* [TASK TO CARRY OUT]:
Give only the number of lines in the records that contain the word "nabla".

* [EXTRACTED INFORMATION]:
>>>>
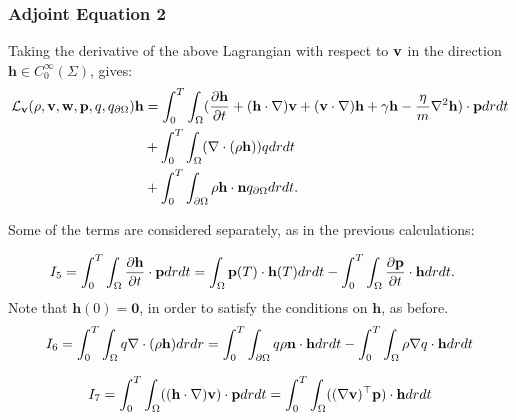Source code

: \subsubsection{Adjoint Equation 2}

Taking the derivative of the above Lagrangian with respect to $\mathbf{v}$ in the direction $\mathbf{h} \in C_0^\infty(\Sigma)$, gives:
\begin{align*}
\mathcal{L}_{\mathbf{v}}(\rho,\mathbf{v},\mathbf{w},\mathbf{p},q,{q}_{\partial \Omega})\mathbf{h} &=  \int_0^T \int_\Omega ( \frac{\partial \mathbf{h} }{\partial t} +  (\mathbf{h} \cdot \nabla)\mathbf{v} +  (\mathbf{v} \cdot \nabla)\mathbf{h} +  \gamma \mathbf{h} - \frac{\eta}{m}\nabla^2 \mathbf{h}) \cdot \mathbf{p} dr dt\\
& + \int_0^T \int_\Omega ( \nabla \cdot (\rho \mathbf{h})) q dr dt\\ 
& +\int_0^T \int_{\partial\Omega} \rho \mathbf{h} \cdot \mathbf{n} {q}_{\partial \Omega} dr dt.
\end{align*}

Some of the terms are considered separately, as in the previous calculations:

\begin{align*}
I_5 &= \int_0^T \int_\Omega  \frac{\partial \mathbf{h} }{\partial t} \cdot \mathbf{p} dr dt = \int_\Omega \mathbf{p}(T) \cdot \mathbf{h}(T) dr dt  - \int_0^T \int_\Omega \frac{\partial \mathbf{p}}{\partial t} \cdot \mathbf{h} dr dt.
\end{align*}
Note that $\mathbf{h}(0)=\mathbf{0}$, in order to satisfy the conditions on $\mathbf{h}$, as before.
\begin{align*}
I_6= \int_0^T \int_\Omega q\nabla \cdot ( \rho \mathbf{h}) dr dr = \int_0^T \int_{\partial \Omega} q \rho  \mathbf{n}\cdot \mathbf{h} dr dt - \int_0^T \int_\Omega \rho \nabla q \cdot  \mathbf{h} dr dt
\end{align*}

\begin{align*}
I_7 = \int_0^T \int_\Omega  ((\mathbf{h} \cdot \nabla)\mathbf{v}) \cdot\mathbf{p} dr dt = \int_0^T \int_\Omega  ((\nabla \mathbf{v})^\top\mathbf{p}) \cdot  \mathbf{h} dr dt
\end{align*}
<<<<
>>>>
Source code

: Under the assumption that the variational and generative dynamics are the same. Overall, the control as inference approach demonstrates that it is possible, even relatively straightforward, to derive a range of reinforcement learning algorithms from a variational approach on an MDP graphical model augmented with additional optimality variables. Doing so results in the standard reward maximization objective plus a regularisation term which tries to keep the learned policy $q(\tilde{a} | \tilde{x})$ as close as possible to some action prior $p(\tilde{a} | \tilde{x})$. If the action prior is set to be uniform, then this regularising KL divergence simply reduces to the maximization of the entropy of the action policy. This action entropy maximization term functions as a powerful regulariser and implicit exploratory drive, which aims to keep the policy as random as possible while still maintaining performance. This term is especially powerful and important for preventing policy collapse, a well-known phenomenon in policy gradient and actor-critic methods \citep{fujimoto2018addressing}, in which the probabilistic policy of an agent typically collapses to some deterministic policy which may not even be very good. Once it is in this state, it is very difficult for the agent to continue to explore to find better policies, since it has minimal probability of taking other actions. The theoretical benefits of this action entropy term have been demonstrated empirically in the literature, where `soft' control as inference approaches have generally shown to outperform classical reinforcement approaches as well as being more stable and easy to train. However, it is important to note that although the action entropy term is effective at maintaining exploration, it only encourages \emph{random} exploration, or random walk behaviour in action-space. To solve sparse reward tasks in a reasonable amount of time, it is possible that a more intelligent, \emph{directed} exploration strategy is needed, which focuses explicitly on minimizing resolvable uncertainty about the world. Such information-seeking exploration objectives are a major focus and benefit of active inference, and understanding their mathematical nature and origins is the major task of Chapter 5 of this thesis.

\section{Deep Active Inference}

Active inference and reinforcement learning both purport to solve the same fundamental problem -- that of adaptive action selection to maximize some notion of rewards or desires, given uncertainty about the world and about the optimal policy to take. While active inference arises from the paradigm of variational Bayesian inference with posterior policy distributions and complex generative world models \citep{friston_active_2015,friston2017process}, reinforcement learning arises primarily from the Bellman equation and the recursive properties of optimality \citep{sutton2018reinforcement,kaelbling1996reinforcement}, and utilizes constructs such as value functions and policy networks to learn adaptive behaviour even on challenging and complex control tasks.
<<<<
* [EXERCISE ANSWER]:
4